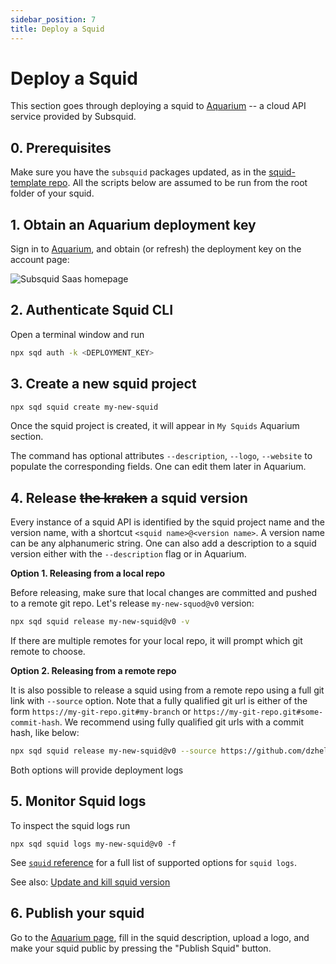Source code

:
 ```yaml
---
sidebar_position: 7
title: Deploy a Squid
---
```



# Deploy a Squid

This section goes through deploying a squid to [Aquarium](https://app.subsquid.io) -- a cloud API service provided by Subsquid.

## 0. Prerequisites

Make sure you have the `subsquid` packages updated, as in the [squid-template repo](https://github.com/subsquid/squid-template).
All the scripts below are assumed to be run from the root folder of your squid.

## 1. Obtain an Aquarium deployment key

Sign in to [Aquarium](https://app.subsquid.io/aquarium), and obtain (or refresh) the deployment key on the account page:

![Subsquid Saas homepage](/img/.gitbook/assets/deployment-key.png)


## 2. Authenticate Squid CLI

Open a terminal window and run 

```bash
npx sqd auth -k <DEPLOYMENT_KEY>
```

## 3. Create a new squid project

```bash
npx sqd squid create my-new-squid
```

Once the squid project is created, it will appear in `My Squids` Aquarium section. 

The command has optional attributes `--description`, `--logo`, `--website` to populate the corresponding fields. One can edit them later in Aquarium.

## 4. Release ~~the kraken~~ a squid version

Every instance of a squid API is identified by the squid project name and the version name, with a shortcut `<squid name>@<version name>`. A version name can be any alphanumeric string. One can also add a description to a squid version either with the `--description` flag or in Aquarium.

**Option 1. Releasing from a local repo**

Before releasing, make sure that local changes are committed and pushed to a remote git repo. Let's release `my-new-squod@v0` version:

```bash
npx sqd squid release my-new-squid@v0 -v
```

If there are multiple remotes for your local repo, it will prompt which git remote to choose.

**Option 2. Releasing from a remote repo**

It is also possible to release a squid using from a remote repo using a full git link with `--source` option. Note that a fully qualified git url is either of the form `https://my-git-repo.git#my-branch` or `https://my-git-repo.git#some-commit-hash`. We recommend using fully qualified git urls with a commit hash, like below:

```bash
npx sqd squid release my-new-squid@v0 --source https://github.com/dzhelezov/squid-template.git#b71e545c1a5e683013023ef572f86fdeddf5f7b7 -v
```

Both options will provide deployment logs

## 5. Monitor Squid logs

To inspect the squid logs run 

```
npx sqd squid logs my-new-squid@v0 -f 
```

See [`squid` reference](./squid-cli.md) for a full list of supported options for `squid logs`.


See also: [Update and kill squid version](./update-and-kill.md)

## 6. Publish your squid

Go to the [Aquarium page](https://app.subsuid.io), fill in the squid description, upload a logo, and make your squid public by pressing the "Publish Squid" button.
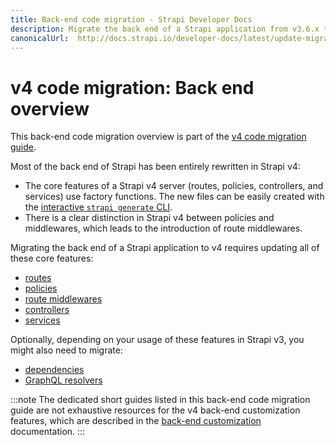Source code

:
 ```yaml
---
title: Back-end code migration - Strapi Developer Docs
description: Migrate the back end of a Strapi application from v3.6.x to v4.0.x with step-by-step instructions
canonicalUrl:  http://docs.strapi.io/developer-docs/latest/update-migration-guides/migration-guides/v4/code/backend.html
---
```


<!-- TODO: update SEO -->

# v4 code migration: Back end overview

This back-end code migration overview is part of the [v4 code migration guide](/developer-docs/latest/update-migration-guides/migration-guides/v4/code-migration.md).

Most of the back end of Strapi has been entirely rewritten in Strapi v4:

* The core features of a Strapi v4 server (routes, policies, controllers, and services) use factory functions. The new files can be easily created with the [interactive `strapi generate` CLI](/developer-docs/latest/developer-resources/cli/CLI.md#strapi-generate).
* There is a clear distinction in Strapi v4 between policies and middlewares, which leads to the introduction of route middlewares.

Migrating the back end of a Strapi application to v4 requires updating all of these core features:

* [routes](/developer-docs/latest/update-migration-guides/migration-guides/v4/code/backend/routes.md)
* [policies](/developer-docs/latest/update-migration-guides/migration-guides/v4/code/backend/policies.md)
* [route middlewares](/developer-docs/latest/update-migration-guides/migration-guides/v4/code/backend/route-middlewares.md)
* [controllers](/developer-docs/latest/update-migration-guides/migration-guides/v4/code/backend/controllers.md)
* [services](/developer-docs/latest/update-migration-guides/migration-guides/v4/code/backend/services.md)

Optionally, depending on your usage of these features in Strapi v3, you might also need to migrate:

* [dependencies](/developer-docs/latest/update-migration-guides/migration-guides/v4/code/backend/dependencies.md)
* [GraphQL resolvers](/developer-docs/latest/update-migration-guides/migration-guides/v4/code/backend/graphql.md)

:::note
The dedicated short guides listed in this back-end code migration guide are not exhaustive resources for the v4 back-end customization features, which are described in the [back-end customization](/developer-docs/latest/development/backend-customization.md) documentation.
:::
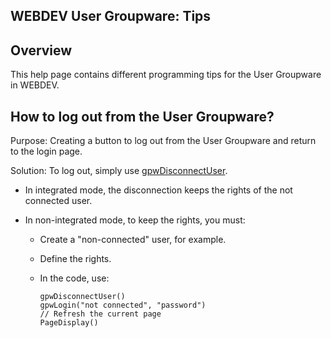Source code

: 
## WEBDEV User Groupware: Tips
			

<a name="NOTE1"></a>
<a name="NOTE1_1"></a>


## Overview
<a name="overview_ELTTEXTE000077"></a>
This help page contains different programming tips for the User Groupware in WEBDEV. 

<a name="NOTE2"></a>
<a name="NOTE2_1"></a>


## How to log out from the User Groupware?
<a name="how_log_out_from_the_user_groupware_ELTTEXTE000101"></a>
Purpose: Creating a button to log out from the User Groupware and return to the login page.

Solution: To log out, simply use [gpwDisconnectUser](../WDLang6/1000021100.md). 

- In integrated mode, the disconnection keeps the rights of the not connected user.

- In non-integrated mode, to keep the rights, you must:

	- Create a "non-connected" user, for example. 

	- Define the rights. 

	- In the code, use: 
			
		```wl
		gpwDisconnectUser()
		gpwLogin("not connected", "password")
		// Refresh the current page
		PageDisplay()
		```










------------------------------------

- Instructions for the task: Pictures aside, repeat exactly every line from the top of the listing above through the line bearing "## 4. Release ~~the kraken~~ a squid version", inclusive.

- Exercise result:
Source code

:
 ```yaml
---
sidebar_position: 7
title: Deploy a Squid
---
```



# Deploy a Squid

This section goes through deploying a squid to [Aquarium](https://app.subsquid.io) -- a cloud API service provided by Subsquid.

## 0. Prerequisites

Make sure you have the `subsquid` packages updated, as in the [squid-template repo](https://github.com/subsquid/squid-template).
All the scripts below are assumed to be run from the root folder of your squid.

## 1. Obtain an Aquarium deployment key

Sign in to [Aquarium](https://app.subsquid.io/aquarium), and obtain (or refresh) the deployment key on the account page:

![Subsquid Saas homepage](/img/.gitbook/assets/deployment-key.png)


## 2. Authenticate Squid CLI

Open a terminal window and run 

```bash
npx sqd auth -k <DEPLOYMENT_KEY>
```

## 3. Create a new squid project

```bash
npx sqd squid create my-new-squid
```

Once the squid project is created, it will appear in `My Squids` Aquarium section. 

The command has optional attributes `--description`, `--logo`, `--website` to populate the corresponding fields. One can edit them later in Aquarium.

## 4. Release ~~the kraken~~ a squid version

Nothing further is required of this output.